# 4x100 to 4x114.3 wheel adaptors????



## Magicman520 (Aug 26, 2003)

Are there such a product as 4x100 to 4x114.3 wheel adaptors???? So that i could fit a 114.3 wheel on my 4x100 sentra???
I read it somewhere...
Does anybody know anywhere that sells them or makes them?


----------



## wes (Apr 30, 2002)

I saw a picture of spec v wheels on an NX. Must have been a conversion, either a hub conversion or an adapter. It would probably be easier to do a hub conversion than to make an adapter as I don't know of one that exists.


----------



## Magicman520 (Aug 26, 2003)

i see 5 lug adaptors all the time..there MUST be atleast ONE company out there that makes such a product...


----------



## wes (Apr 30, 2002)

Magicman520 said:


> i see 5 lug adaptors all the time..there MUST be atleast ONE company out there that makes such a product...

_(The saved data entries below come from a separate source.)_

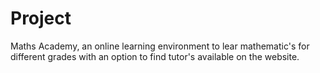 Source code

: # Project
Maths Academy, an online learning environment to lear mathematic's for different grades with an option to find tutor's available on the website.
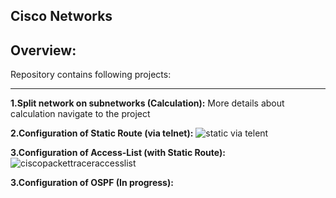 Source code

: Cisco Networks
---
Overview:
---
 
Repository contains following projects:

---
**1.Split network on subnetworks (Calculation):**
More details about calculation navigate to the project


**2.Configuration of Static Route (via telnet):**
![static via telent](https://user-images.githubusercontent.com/26840848/47269927-ef228000-d56c-11e8-9aa2-7ee285a523c0.gif)

**3.Configuration of Access-List (with Static Route):**
![ciscopackettraceraccesslist](https://user-images.githubusercontent.com/26840848/47270005-2a717e80-d56e-11e8-8d90-d88c5ed2ee66.png)


**3.Configuration of OSPF (In progress):**


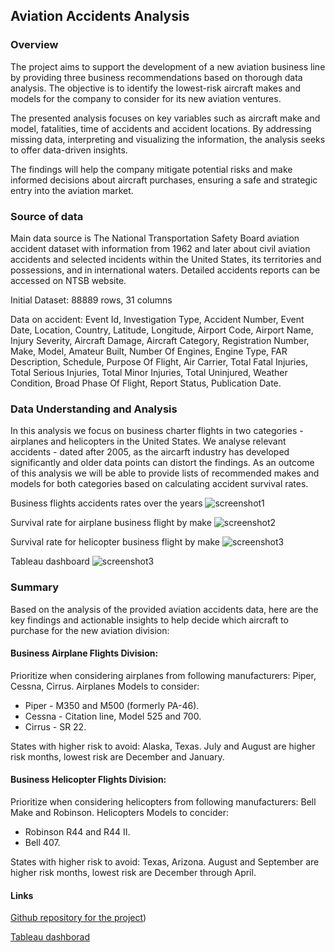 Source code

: ## Aviation Accidents Analysis

### Overview 

The project aims to support the development of a new aviation business line by providing three business recommendations based on thorough data analysis. The objective is to identify the lowest-risk aircraft makes and models for the company to consider for its new aviation ventures. 

The presented analysis focuses on key variables such as aircraft make and model, fatalities, time of accidents and accident locations. By addressing missing data, interpreting and visualizing the information, the analysis seeks to offer data-driven insights.

The findings will help the company mitigate potential risks and make informed decisions about aircraft purchases, ensuring a safe and strategic entry into the aviation market.


### Source of data

Main data source is The National Transportation Safety Board aviation accident dataset with information from 1962 and later about civil aviation accidents and selected incidents within the United States, its territories and possessions, and in international waters. Detailed accidents reports can be accessed on NTSB website.

Initial Dataset: 88889 rows, 31 columns 

Data on accident: Event Id, Investigation Type, Accident Number, Event Date, Location, Country, Latitude, Longitude, Airport Code, Airport Name, Injury Severity, Aircraft Damage, Aircraft Category, Registration Number, Make, Model, Amateur Built, Number Of Engines, Engine Type, FAR Description, Schedule, Purpose Of Flight, Air Carrier, Total Fatal Injuries, Total Serious Injuries, Total Minor Injuries, Total Uninjured, Weather Condition, Broad Phase Of Flight, Report Status, Publication Date.



### Data Understanding and Analysis

In this analysis we focus on business charter flights in two categories - airplanes and helicopters in the United States. We analyse relevant accidents - dated after 2005, as the aircarft industry has developed significantly and older data points can distort the findings. As an outcome of this analysis we will be able to provide lists of recommended makes and models for both categories based on calculating accident survival rates.

Business flights accidents rates over the years
![screenshot1](images/screen1.png)

Survival rate for airplane business flight by make
![screenshot2](images/screen2.png)

Survival rate for helicopter business flight by make
![screenshot3](images/screen3.png)

Tableau dashboard
![screenshot3](images/screen4.png)




### Summary

Based on the analysis of the provided aviation accidents data, here are the key findings and actionable insights to help decide which aircraft to purchase for the new aviation division:

#### Business Airplane Flights Division:

Prioritize when considering airplanes from following manufacturers: Piper, Cessna, Cirrus.
Airplanes Models to consider:
* Piper - M350 and M500 (formerly PA-46).
* Cessna - Citation line, Model 525 and 700.
* Cirrus - SR 22.

States with higher risk to avoid: Alaska, Texas.
July and August are higher risk months, lowest risk are December and January.

#### Business Helicopter Flights Division:
Prioritize when considering helicopters from following manufacturers: Bell Make and Robinson.
Helicopters Models to concider:
* Robinson R44 and R44 II.
* Bell 407.

States with higher risk to avoid: Texas, Arizona.
August and September are higher risk months, lowest risk are December through April.

#### Links

[Github repository for the project](https://github.com/GraceRKimotho/aviation-project))

[Tableau dashborad](https://public.tableau.com/app/profile/dolgor.purbueva/viz/AviationAccidentsProject/Dashboard)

Most of those adapters change the offset needed for the wheel. Is there a specific wheel you want that is not mae in 4 x 100?


----------



## samo (Apr 30, 2002)

H&R makes sweet adaptors. They do change the total offset of the wheel, though.


----------



## NismoPC (Jul 28, 2002)

wes said:


> I saw a picture of spec v wheels on an NX. Must have been a conversion, either a hub conversion or an adapter. It would probably be easier to do a hub conversion than to make an adapter as I don't know of one that exists.


If that is the same one, the guy did a full 2.5 QR25DE swap and used Altima hubs which are 4x114.3.


----------



## Magicman520 (Aug 26, 2003)

where can i get H&R adaptors? any websites or pics???


----------



## chimmike (Oct 17, 2002)

imo, it'd be retarded to swap up to another 4 lug pattern. Companies aren't going to continue making 4 lug wheels because most manufacturers are going to 5 lug (except Nissan of course)

I got wind that Rota wasn't going to make any more 4 lug wheels until they see more demand, that the only ones you can get are the ones already made.


----------



## chimmike (Oct 17, 2002)

sorry.............I just think 4 lug is crappy  and it is, too. You ever see the Rotas you can only get in 5 lug? they're AMAZING!


----------



## samo (Apr 30, 2002)

Magicman520 said:


> where can i get H&R adaptors? any websites or pics???


Three seconds on Google found me this:
http://www.hrsprings.com


----------